[Stored data]
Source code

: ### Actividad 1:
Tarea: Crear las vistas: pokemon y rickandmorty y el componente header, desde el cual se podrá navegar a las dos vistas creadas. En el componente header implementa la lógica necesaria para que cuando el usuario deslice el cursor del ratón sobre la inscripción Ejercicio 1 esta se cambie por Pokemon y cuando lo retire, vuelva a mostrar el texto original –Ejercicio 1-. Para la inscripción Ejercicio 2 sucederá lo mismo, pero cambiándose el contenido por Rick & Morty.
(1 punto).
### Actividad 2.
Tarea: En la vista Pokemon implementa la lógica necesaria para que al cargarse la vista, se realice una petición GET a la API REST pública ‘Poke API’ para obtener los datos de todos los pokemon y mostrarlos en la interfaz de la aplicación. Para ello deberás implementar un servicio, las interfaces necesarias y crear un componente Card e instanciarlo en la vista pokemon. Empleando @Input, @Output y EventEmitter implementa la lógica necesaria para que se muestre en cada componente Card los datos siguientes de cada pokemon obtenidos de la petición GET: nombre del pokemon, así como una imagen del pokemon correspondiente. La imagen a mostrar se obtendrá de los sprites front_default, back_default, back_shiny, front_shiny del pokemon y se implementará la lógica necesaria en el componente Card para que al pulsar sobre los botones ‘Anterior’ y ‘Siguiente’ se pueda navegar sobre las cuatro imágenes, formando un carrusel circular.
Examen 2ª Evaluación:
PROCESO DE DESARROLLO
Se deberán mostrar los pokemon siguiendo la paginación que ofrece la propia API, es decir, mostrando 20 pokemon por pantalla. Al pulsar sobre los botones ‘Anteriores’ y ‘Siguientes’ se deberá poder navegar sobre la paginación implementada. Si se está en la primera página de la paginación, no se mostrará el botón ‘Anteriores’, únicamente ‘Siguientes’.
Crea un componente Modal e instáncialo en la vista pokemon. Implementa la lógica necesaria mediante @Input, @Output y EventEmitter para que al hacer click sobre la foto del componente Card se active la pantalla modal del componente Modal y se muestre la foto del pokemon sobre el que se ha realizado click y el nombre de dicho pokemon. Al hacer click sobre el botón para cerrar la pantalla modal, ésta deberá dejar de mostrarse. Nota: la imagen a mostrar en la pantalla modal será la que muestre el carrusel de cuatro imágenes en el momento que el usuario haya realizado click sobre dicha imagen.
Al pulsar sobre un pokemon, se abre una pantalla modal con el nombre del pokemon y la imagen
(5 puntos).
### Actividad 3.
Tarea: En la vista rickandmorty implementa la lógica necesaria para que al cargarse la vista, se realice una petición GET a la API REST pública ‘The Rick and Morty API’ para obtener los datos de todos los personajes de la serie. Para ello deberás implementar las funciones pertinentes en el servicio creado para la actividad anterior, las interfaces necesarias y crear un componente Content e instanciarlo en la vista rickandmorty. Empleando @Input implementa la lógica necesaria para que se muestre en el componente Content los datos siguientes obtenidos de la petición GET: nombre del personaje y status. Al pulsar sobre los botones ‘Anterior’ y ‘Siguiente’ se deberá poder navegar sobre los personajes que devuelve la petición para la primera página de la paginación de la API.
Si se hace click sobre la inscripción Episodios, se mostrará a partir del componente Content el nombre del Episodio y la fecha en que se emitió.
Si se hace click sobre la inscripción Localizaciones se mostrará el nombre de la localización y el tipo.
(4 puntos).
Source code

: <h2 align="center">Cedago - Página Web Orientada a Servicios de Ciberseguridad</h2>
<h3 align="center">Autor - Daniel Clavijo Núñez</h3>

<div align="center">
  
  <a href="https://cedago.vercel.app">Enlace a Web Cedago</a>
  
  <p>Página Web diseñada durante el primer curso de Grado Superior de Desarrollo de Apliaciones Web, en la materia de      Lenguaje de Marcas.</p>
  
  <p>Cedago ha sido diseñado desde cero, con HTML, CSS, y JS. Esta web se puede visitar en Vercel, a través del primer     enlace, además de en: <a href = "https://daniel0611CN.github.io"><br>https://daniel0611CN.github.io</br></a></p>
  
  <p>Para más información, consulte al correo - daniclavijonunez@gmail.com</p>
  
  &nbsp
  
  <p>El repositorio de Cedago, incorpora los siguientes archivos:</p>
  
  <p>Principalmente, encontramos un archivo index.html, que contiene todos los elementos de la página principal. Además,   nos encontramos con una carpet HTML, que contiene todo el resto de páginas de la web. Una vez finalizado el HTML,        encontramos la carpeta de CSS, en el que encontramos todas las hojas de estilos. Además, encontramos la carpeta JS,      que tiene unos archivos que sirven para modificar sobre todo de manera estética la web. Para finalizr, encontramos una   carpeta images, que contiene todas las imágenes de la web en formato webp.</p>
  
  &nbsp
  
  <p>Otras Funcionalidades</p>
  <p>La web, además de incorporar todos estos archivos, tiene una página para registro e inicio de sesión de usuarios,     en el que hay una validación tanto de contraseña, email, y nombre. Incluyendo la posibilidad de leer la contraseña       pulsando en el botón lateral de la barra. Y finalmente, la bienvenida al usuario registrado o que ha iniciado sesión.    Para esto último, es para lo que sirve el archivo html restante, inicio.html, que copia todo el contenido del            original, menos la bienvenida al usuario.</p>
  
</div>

Your task — State the number of lines in the data that carry "Rick", and add nothing to it.

Finished exercise — 2